Light Aircraft Pilots Licence (LAPL)
This is a new licence produced by EASA. It is similar in concept to the current UK NPPL(A). However the LAPL will be valid for flight through out Europe using any aircraft registered in the EU that falls within the privlages of the licence.
The LAPL is not liited to aeroplanes:LAPLs for helicoptors, ballons and sailplanes will also be available.
It will not be necessary to hold a Class 1 or Class 2 medical: Instead, there will be a specific LAPL Medical Certificate.
Details are still being finalised but it will probably run on a medical standard similar to that of a DVLA HGV driving licence
The LAPL medical is acceptable for the NPPL but the NPPL medical is NOT acceptable for the LAPL.
The DVLA medical guidelines can be found here: DVLA Medical Guidelines
Important note: please ensure you bring photo identification with you to your appointment. This will need to be produced at the time of your medical examination.

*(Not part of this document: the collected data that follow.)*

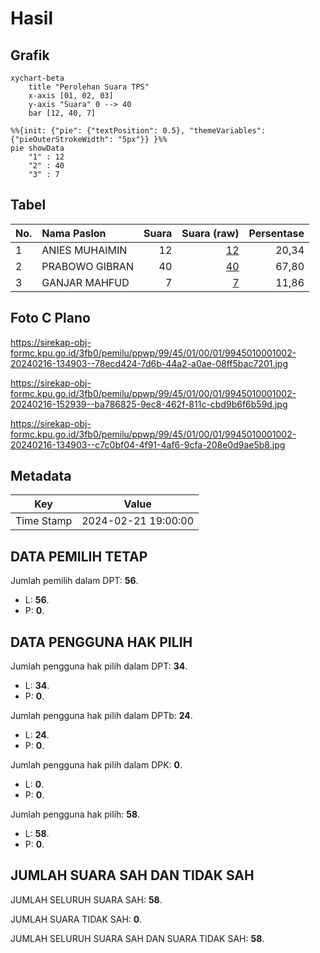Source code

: # Hasil

## Grafik

```mermaid
xychart-beta
    title "Perolehan Suara TPS"
    x-axis [01, 02, 03]
    y-axis "Suara" 0 --> 40
    bar [12, 40, 7]
```

```mermaid
%%{init: {"pie": {"textPosition": 0.5}, "themeVariables": {"pieOuterStrokeWidth": "5px"}} }%%
pie showData
    "1" : 12
    "2" : 40
    "3" : 7
```

## Tabel

| No. | Nama Paslon    | Suara | Suara (raw) | Persentase |
|:--- |:-------------- | -----:| -----------:| ----------:|
| 1   | ANIES MUHAIMIN | 12    | [12][p-1]   | 20,34      |
| 2   | PRABOWO GIBRAN | 40    | [40][p-2]   | 67,80      |
| 3   | GANJAR MAHFUD  | 7     | [7][p-3]    | 11,86      |


[p-1]: https://github.com/gigit-pemilu/pemilu-2024-99-luar-negeri/blob/main/pilpres/hitung-suara/sub/99-luar-negeri/sub/45-harare-zimbabwe/sub/01-harare-zimbabwe/sub/0001-harare-zimbabwe/sub/002-tps/sub/paslon-1.txt
[p-2]: https://github.com/gigit-pemilu/pemilu-2024-99-luar-negeri/blob/main/pilpres/hitung-suara/sub/99-luar-negeri/sub/45-harare-zimbabwe/sub/01-harare-zimbabwe/sub/0001-harare-zimbabwe/sub/002-tps/sub/paslon-2.txt
[p-3]: https://github.com/gigit-pemilu/pemilu-2024-99-luar-negeri/blob/main/pilpres/hitung-suara/sub/99-luar-negeri/sub/45-harare-zimbabwe/sub/01-harare-zimbabwe/sub/0001-harare-zimbabwe/sub/002-tps/sub/paslon-3.txt

## Foto C Plano

https://sirekap-obj-formc.kpu.go.id/3fb0/pemilu/ppwp/99/45/01/00/01/9945010001002-20240216-134903--78ecd424-7d6b-44a2-a0ae-08ff5bac7201.jpg

https://sirekap-obj-formc.kpu.go.id/3fb0/pemilu/ppwp/99/45/01/00/01/9945010001002-20240216-152939--ba786825-9ec8-462f-811c-cbd9b6f6b59d.jpg

https://sirekap-obj-formc.kpu.go.id/3fb0/pemilu/ppwp/99/45/01/00/01/9945010001002-20240216-134903--c7c0bf04-4f91-4af6-9cfa-208e0d9ae5b8.jpg


## Metadata

| Key        | Value               |
| ---------- | ------------------- |
| Time Stamp | 2024-02-21 19:00:00 |


## DATA PEMILIH TETAP

Jumlah pemilih dalam DPT: **56**.
 * L: **56**.
 * P: **0**.

## DATA PENGGUNA HAK PILIH

Jumlah pengguna hak pilih dalam DPT: **34**.
 * L: **34**.
 * P: **0**.

Jumlah pengguna hak pilih dalam DPTb: **24**.
 * L: **24**.
 * P: **0**.

Jumlah pengguna hak pilih dalam DPK: **0**.
 * L: **0**.
 * P: **0**.

Jumlah pengguna hak pilih: **58**.
 * L: **58**.
 * P: **0**.

## JUMLAH SUARA SAH DAN TIDAK SAH

JUMLAH SELURUH SUARA SAH: **58**.

JUMLAH SUARA TIDAK SAH: **0**.

JUMLAH SELURUH SUARA SAH DAN SUARA TIDAK SAH: **58**.


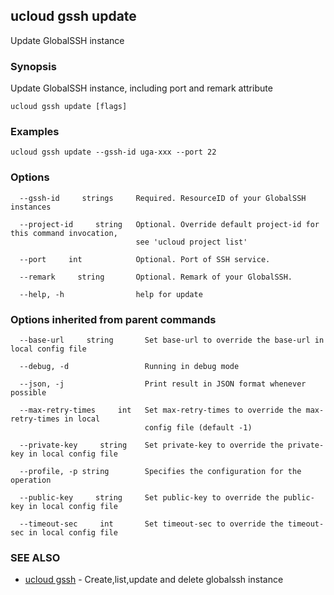 ## ucloud gssh update

Update GlobalSSH instance

### Synopsis

Update GlobalSSH instance, including port and remark attribute

```
ucloud gssh update [flags]
```

### Examples

```
ucloud gssh update --gssh-id uga-xxx --port 22
```

### Options

```
  --gssh-id     strings     Required. ResourceID of your GlobalSSH instances 

  --project-id     string   Optional. Override default project-id for this command invocation,
                            see 'ucloud project list' 

  --port     int            Optional. Port of SSH service. 

  --remark     string       Optional. Remark of your GlobalSSH. 

  --help, -h                help for update 

```

### Options inherited from parent commands

```
  --base-url     string       Set base-url to override the base-url in local config file 

  --debug, -d                 Running in debug mode 

  --json, -j                  Print result in JSON format whenever possible 

  --max-retry-times     int   Set max-retry-times to override the max-retry-times in local
                              config file (default -1) 

  --private-key     string    Set private-key to override the private-key in local config file 

  --profile, -p string        Specifies the configuration for the operation 

  --public-key     string     Set public-key to override the public-key in local config file 

  --timeout-sec     int       Set timeout-sec to override the timeout-sec in local config file 

```

### SEE ALSO

* [ucloud gssh](developer/cli/cmd/ucloud/gssh)	 - Create,list,update and delete globalssh instance

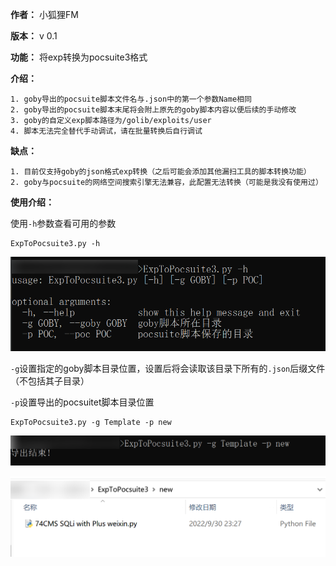 **作者：** 小狐狸FM

**版本：** v 0.1

**功能：** 将exp转换为pocsuite3格式

**介绍：**

```
1. goby导出的pocsuite脚本文件名与.json中的第一个参数Name相同
2. goby导出的pocsuite脚本末尾将会附上原先的goby脚本内容以便后续的手动修改
3. goby的自定义exp脚本路径为/golib/exploits/user
4. 脚本无法完全替代手动调试，请在批量转换后自行调试
```

**缺点：**

```
1. 目前仅支持goby的json格式exp转换（之后可能会添加其他漏扫工具的脚本转换功能）
2. goby与pocsuite的网络空间搜索引擎无法兼容，此配置无法转换（可能是我没有使用过）
```

**使用介绍：**

使用`-h`参数查看可用的参数

```
ExpToPocsuite3.py -h
```

![](img/1.png)

`-g`设置指定的goby脚本目录位置，设置后将会读取该目录下所有的`.json`后缀文件（不包括其子目录）

`-p`设置导出的pocsuitet脚本目录位置

```
ExpToPocsuite3.py -g Template -p new
```

![](img/2.png)



![](img/3.png)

Also please fill in application form: download from
Medicals can be undertaken by the Pilots registered GP or an AME
Initial and over 50 require examination (history based in between if uncomplicated)
Validity = ICAO
60 months to age 40
24 months over 40
Although GPs can undertake medicals, if there is a problem they will have to refer to an AME. This 'second' opinion will be charged as for a medical, as it will involve significant work.
If in doubt re your medical fitness - go to an AME first.
This is a link to the CAA website giving details of the LAPL: click here
LPAPL medicals are going fine - no problems at all. Please note: LAPL medicals are valid for your NPPL but NPPL medicals are not valid for LAPL licenses.
The medical requirements are similar to the NPPL in the sense that they follow the DVLA guideline for provision of a driving licence. As far as I understand the ruling: The NPPL will continue until 2017 then everyone who wishes to fly an EAS approved plane (which includes all the standard Cessna, PA 28s etc, will have to transfer to a LAPL.
Medicals can be undertaken by a patients own GP BUT BE WARNED: Any problems and they will have to be referred to a CAA AME. This will mean a second charge for services and could work out more expensive. Advice; if you are expecting a problem go straight to an AME not your GP
Any person of either sex can either bring or ask for provision of a chaperone to be present during the medical examination. If you would like one provided, please mention at time of booking as it might be difficult to provide at short notice.
The medical does not involve any intimate examination other than the undertaking of the ECG which would require access to the chest for the placement of electrodes.